[Your objective]
Output each record below exactly. No images go in the copy.

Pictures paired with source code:

Start of Block

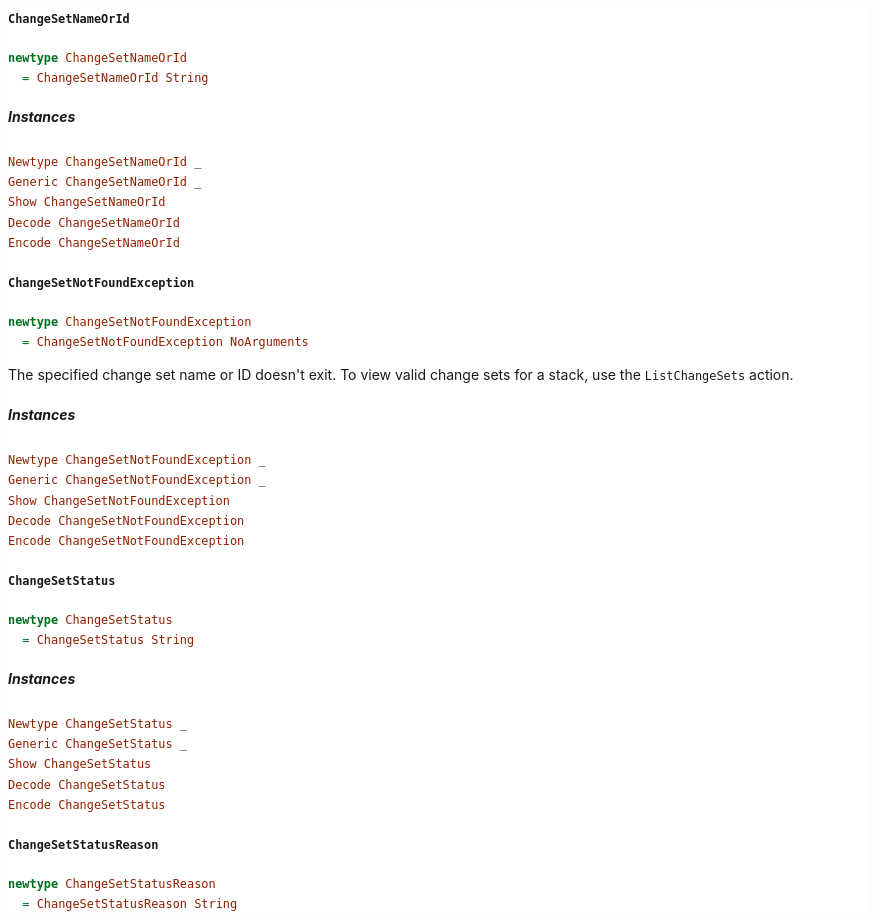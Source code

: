 #### `ChangeSetNameOrId`

``` purescript
newtype ChangeSetNameOrId
  = ChangeSetNameOrId String
```

##### Instances
``` purescript
Newtype ChangeSetNameOrId _
Generic ChangeSetNameOrId _
Show ChangeSetNameOrId
Decode ChangeSetNameOrId
Encode ChangeSetNameOrId
```

#### `ChangeSetNotFoundException`

``` purescript
newtype ChangeSetNotFoundException
  = ChangeSetNotFoundException NoArguments
```

<p>The specified change set name or ID doesn't exit. To view valid change sets for a stack, use the <code>ListChangeSets</code> action.</p>

##### Instances
``` purescript
Newtype ChangeSetNotFoundException _
Generic ChangeSetNotFoundException _
Show ChangeSetNotFoundException
Decode ChangeSetNotFoundException
Encode ChangeSetNotFoundException
```

#### `ChangeSetStatus`

``` purescript
newtype ChangeSetStatus
  = ChangeSetStatus String
```

##### Instances
``` purescript
Newtype ChangeSetStatus _
Generic ChangeSetStatus _
Show ChangeSetStatus
Decode ChangeSetStatus
Encode ChangeSetStatus
```

#### `ChangeSetStatusReason`

``` purescript
newtype ChangeSetStatusReason
  = ChangeSetStatusReason String
```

End of Block

[Reply]
Source code

: #### `ChangeSetNameOrId`

``` purescript
newtype ChangeSetNameOrId
  = ChangeSetNameOrId String
```

##### Instances
``` purescript
Newtype ChangeSetNameOrId _
Generic ChangeSetNameOrId _
Show ChangeSetNameOrId
Decode ChangeSetNameOrId
Encode ChangeSetNameOrId
```

#### `ChangeSetNotFoundException`

``` purescript
newtype ChangeSetNotFoundException
  = ChangeSetNotFoundException NoArguments
```

<p>The specified change set name or ID doesn't exit. To view valid change sets for a stack, use the <code>ListChangeSets</code> action.</p>

##### Instances
``` purescript
Newtype ChangeSetNotFoundException _
Generic ChangeSetNotFoundException _
Show ChangeSetNotFoundException
Decode ChangeSetNotFoundException
Encode ChangeSetNotFoundException
```

#### `ChangeSetStatus`

``` purescript
newtype ChangeSetStatus
  = ChangeSetStatus String
```

##### Instances
``` purescript
Newtype ChangeSetStatus _
Generic ChangeSetStatus _
Show ChangeSetStatus
Decode ChangeSetStatus
Encode ChangeSetStatus
```

#### `ChangeSetStatusReason`

``` purescript
newtype ChangeSetStatusReason
  = ChangeSetStatusReason String
```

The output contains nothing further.